» **What the task asks**:
For each line below, check for "loop"; give only the total of lines where it occurs.
-------- Data to use
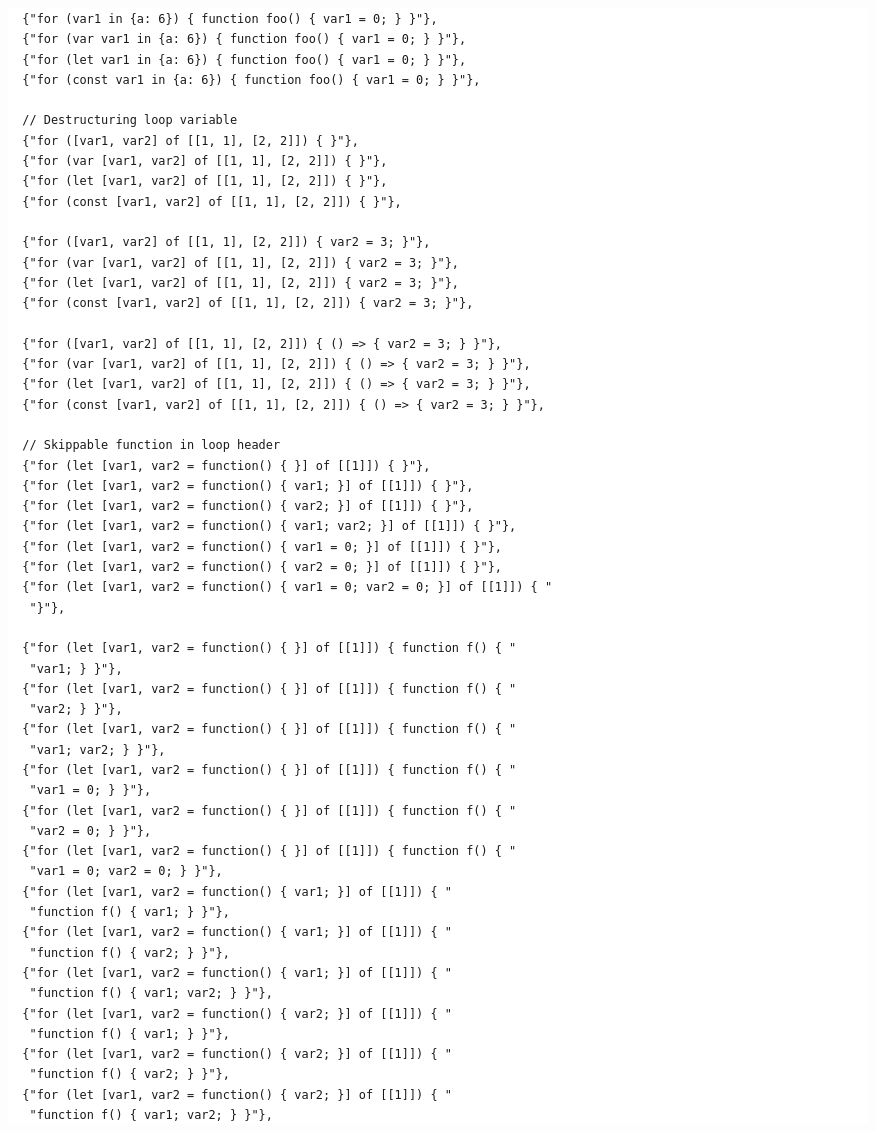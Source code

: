       {"for (var1 in {a: 6}) { function foo() { var1 = 0; } }"},
      {"for (var var1 in {a: 6}) { function foo() { var1 = 0; } }"},
      {"for (let var1 in {a: 6}) { function foo() { var1 = 0; } }"},
      {"for (const var1 in {a: 6}) { function foo() { var1 = 0; } }"},

      // Destructuring loop variable
      {"for ([var1, var2] of [[1, 1], [2, 2]]) { }"},
      {"for (var [var1, var2] of [[1, 1], [2, 2]]) { }"},
      {"for (let [var1, var2] of [[1, 1], [2, 2]]) { }"},
      {"for (const [var1, var2] of [[1, 1], [2, 2]]) { }"},

      {"for ([var1, var2] of [[1, 1], [2, 2]]) { var2 = 3; }"},
      {"for (var [var1, var2] of [[1, 1], [2, 2]]) { var2 = 3; }"},
      {"for (let [var1, var2] of [[1, 1], [2, 2]]) { var2 = 3; }"},
      {"for (const [var1, var2] of [[1, 1], [2, 2]]) { var2 = 3; }"},

      {"for ([var1, var2] of [[1, 1], [2, 2]]) { () => { var2 = 3; } }"},
      {"for (var [var1, var2] of [[1, 1], [2, 2]]) { () => { var2 = 3; } }"},
      {"for (let [var1, var2] of [[1, 1], [2, 2]]) { () => { var2 = 3; } }"},
      {"for (const [var1, var2] of [[1, 1], [2, 2]]) { () => { var2 = 3; } }"},

      // Skippable function in loop header
      {"for (let [var1, var2 = function() { }] of [[1]]) { }"},
      {"for (let [var1, var2 = function() { var1; }] of [[1]]) { }"},
      {"for (let [var1, var2 = function() { var2; }] of [[1]]) { }"},
      {"for (let [var1, var2 = function() { var1; var2; }] of [[1]]) { }"},
      {"for (let [var1, var2 = function() { var1 = 0; }] of [[1]]) { }"},
      {"for (let [var1, var2 = function() { var2 = 0; }] of [[1]]) { }"},
      {"for (let [var1, var2 = function() { var1 = 0; var2 = 0; }] of [[1]]) { "
       "}"},

      {"for (let [var1, var2 = function() { }] of [[1]]) { function f() { "
       "var1; } }"},
      {"for (let [var1, var2 = function() { }] of [[1]]) { function f() { "
       "var2; } }"},
      {"for (let [var1, var2 = function() { }] of [[1]]) { function f() { "
       "var1; var2; } }"},
      {"for (let [var1, var2 = function() { }] of [[1]]) { function f() { "
       "var1 = 0; } }"},
      {"for (let [var1, var2 = function() { }] of [[1]]) { function f() { "
       "var2 = 0; } }"},
      {"for (let [var1, var2 = function() { }] of [[1]]) { function f() { "
       "var1 = 0; var2 = 0; } }"},
      {"for (let [var1, var2 = function() { var1; }] of [[1]]) { "
       "function f() { var1; } }"},
      {"for (let [var1, var2 = function() { var1; }] of [[1]]) { "
       "function f() { var2; } }"},
      {"for (let [var1, var2 = function() { var1; }] of [[1]]) { "
       "function f() { var1; var2; } }"},
      {"for (let [var1, var2 = function() { var2; }] of [[1]]) { "
       "function f() { var1; } }"},
      {"for (let [var1, var2 = function() { var2; }] of [[1]]) { "
       "function f() { var2; } }"},
      {"for (let [var1, var2 = function() { var2; }] of [[1]]) { "
       "function f() { var1; var2; } }"},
----------------
» **Output**:
2